▼▼▼
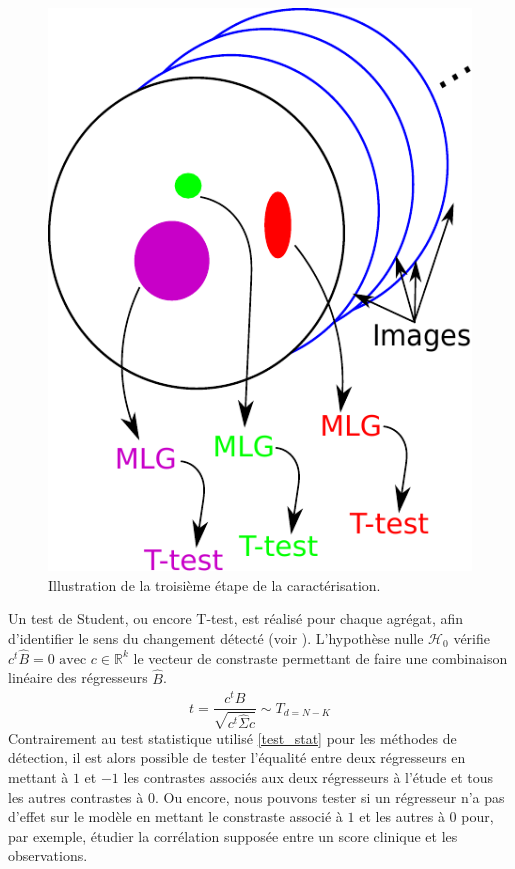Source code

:\begin{figure}[ht]
    \centering
    \includegraphics[scale=0.6]{Images/etape_carac_3.pdf}
    \caption{\label{etape_carac_3}Illustration de la troisième étape de la caractérisation.}
\end{figure}
Un test de Student, ou encore T-test, est réalisé pour chaque agrégat, afin d'identifier le sens du changement détecté (voir ).
L'hypothèse nulle $\mathcal{H}_0$ vérifie $c^t \hat{B} =0 \text{ avec } c \in \mathbb{R}^{k}$ 
le vecteur de constraste permettant de faire une combinaison linéaire des régresseurs $\hat{B}$.
\begin{equation}
    t = \frac{c^t\hat{B}}{\sqrt{c^t\hat{\Sigma}c}} \sim T_{d=N-K}
\end{equation}
Contrairement au test statistique utilisé \eqref{test_stat} pour les méthodes de détection,
il est alors possible de tester l'équalité entre deux régresseurs en mettant à $1$ et $-1$ les contrastes associés aux deux régresseurs à l'étude et tous les autres contrastes à $0$.
Ou encore, nous pouvons tester si un régresseur n'a pas d'effet sur le modèle en mettant le constraste associé à $1$ et les autres à $0$ pour, par exemple, étudier la corrélation supposée entre un score clinique et les observations.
▲▲▲
*TASK GOAL*: I'd like every record transcribed exactly, with no pictures carried over.

*RESPONSE TO THE EXERCISE*:
Source code

:\begin{figure}[ht]
    \centering
    \includegraphics[scale=0.6]{Images/etape_carac_3.pdf}
    \caption{\label{etape_carac_3}Illustration de la troisième étape de la caractérisation.}
\end{figure}
Un test de Student, ou encore T-test, est réalisé pour chaque agrégat, afin d'identifier le sens du changement détecté (voir ).
L'hypothèse nulle $\mathcal{H}_0$ vérifie $c^t \hat{B} =0 \text{ avec } c \in \mathbb{R}^{k}$ 
le vecteur de constraste permettant de faire une combinaison linéaire des régresseurs $\hat{B}$.
\begin{equation}
    t = \frac{c^t\hat{B}}{\sqrt{c^t\hat{\Sigma}c}} \sim T_{d=N-K}
\end{equation}
Contrairement au test statistique utilisé \eqref{test_stat} pour les méthodes de détection,
il est alors possible de tester l'équalité entre deux régresseurs en mettant à $1$ et $-1$ les contrastes associés aux deux régresseurs à l'étude et tous les autres contrastes à $0$.
Ou encore, nous pouvons tester si un régresseur n'a pas d'effet sur le modèle en mettant le constraste associé à $1$ et les autres à $0$ pour, par exemple, étudier la corrélation supposée entre un score clinique et les observations.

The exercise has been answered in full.